CYRUS the Great was brought up at the court of Persia, where his father was king.  History tells us that he lived on the plainest diet, bread and creases, and his drink was pure water; so that he became a strong, rugged man.  It is also said that he was the wisest and most magnanimous king mentioned in profane history, and that he was kind and gentle to all. When he was quite young, he went to visit his grandfather, Astyages, king of Media.  While there, he one day performed the office of cupbearer, and his grandfather commended him on his manner of offering the cup, etc., and said, "Nobody can serve me with a better grace; but you forgot to taste the wine."

"No," said Cyrus, "it is not through forgetfulness that I omitted that ceremony, but because I apprehended there was poison in the liquor."

"Poison! How could you think so?" exclaimed the king.

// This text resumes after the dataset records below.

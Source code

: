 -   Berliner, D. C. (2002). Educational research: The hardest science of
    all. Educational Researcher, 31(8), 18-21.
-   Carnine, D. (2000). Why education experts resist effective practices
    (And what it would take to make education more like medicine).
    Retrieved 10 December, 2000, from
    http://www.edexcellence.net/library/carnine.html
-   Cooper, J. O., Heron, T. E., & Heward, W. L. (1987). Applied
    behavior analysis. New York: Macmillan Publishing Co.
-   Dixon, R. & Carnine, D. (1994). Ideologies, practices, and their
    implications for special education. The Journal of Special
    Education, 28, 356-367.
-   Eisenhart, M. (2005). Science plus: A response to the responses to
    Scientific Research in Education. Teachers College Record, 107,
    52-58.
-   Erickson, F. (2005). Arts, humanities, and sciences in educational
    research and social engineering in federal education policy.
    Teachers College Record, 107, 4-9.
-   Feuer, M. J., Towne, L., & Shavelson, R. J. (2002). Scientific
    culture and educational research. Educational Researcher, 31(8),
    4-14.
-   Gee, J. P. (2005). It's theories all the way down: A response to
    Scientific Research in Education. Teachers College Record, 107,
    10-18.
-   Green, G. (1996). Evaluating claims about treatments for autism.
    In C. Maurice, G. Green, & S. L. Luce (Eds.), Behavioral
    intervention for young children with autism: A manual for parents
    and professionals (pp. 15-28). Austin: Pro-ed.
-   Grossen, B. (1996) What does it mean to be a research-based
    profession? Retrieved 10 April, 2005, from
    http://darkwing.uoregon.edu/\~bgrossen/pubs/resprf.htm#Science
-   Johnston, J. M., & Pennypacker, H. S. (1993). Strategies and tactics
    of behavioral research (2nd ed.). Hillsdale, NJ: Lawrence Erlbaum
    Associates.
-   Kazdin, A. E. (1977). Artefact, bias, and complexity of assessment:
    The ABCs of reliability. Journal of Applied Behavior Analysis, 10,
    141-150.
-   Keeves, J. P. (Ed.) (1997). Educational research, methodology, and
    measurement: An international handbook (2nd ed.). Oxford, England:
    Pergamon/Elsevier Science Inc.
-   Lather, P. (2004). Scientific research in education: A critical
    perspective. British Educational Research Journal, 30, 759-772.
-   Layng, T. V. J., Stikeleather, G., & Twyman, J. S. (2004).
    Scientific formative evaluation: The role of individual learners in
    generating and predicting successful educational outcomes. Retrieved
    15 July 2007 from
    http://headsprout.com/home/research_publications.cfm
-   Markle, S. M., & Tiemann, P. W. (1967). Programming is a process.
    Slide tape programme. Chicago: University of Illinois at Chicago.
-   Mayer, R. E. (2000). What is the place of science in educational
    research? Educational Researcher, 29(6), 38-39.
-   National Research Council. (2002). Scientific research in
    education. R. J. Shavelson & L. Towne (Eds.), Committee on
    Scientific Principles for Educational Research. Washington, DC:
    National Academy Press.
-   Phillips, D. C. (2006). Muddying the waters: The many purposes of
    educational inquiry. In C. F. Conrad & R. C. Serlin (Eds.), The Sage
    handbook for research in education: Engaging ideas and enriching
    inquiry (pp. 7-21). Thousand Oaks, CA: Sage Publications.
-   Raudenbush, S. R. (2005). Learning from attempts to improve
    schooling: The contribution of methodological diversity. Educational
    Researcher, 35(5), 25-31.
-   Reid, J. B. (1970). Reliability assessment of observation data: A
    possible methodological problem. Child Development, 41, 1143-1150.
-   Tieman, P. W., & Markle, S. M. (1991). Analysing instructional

"Yes, poison," replied Cyrus;" for not long ago, at an entertainment, you gave to the lords of your court, after they had drunk a little of that liquor, I perceived their heads were turned. They sung, made a noise, and talked they did not know what. You yourself seemed to have forgotten that you were king, and that they were subjects.

And when you would have danced, you could not stand upon your legs."

"Why," said the king, "how is it at your father's, when he drinks?"

"Why," said Cyrus, "when he has drunk, his thirst is quenched, and that is all." We are told that, after fighting great battles and conquering their enemies, the Persian soldiers would feast on bread and creases. By this simple manner of living, they obtained great physical advantage over their enemies. But after establishing the great kingdom of Medo-Persia, Cyrus gave way to the voluptuousness and luxuries of the times. He died at the age of seventy years.  Thus ended the life of a remarkable man—one mentioned by name by God before he was born.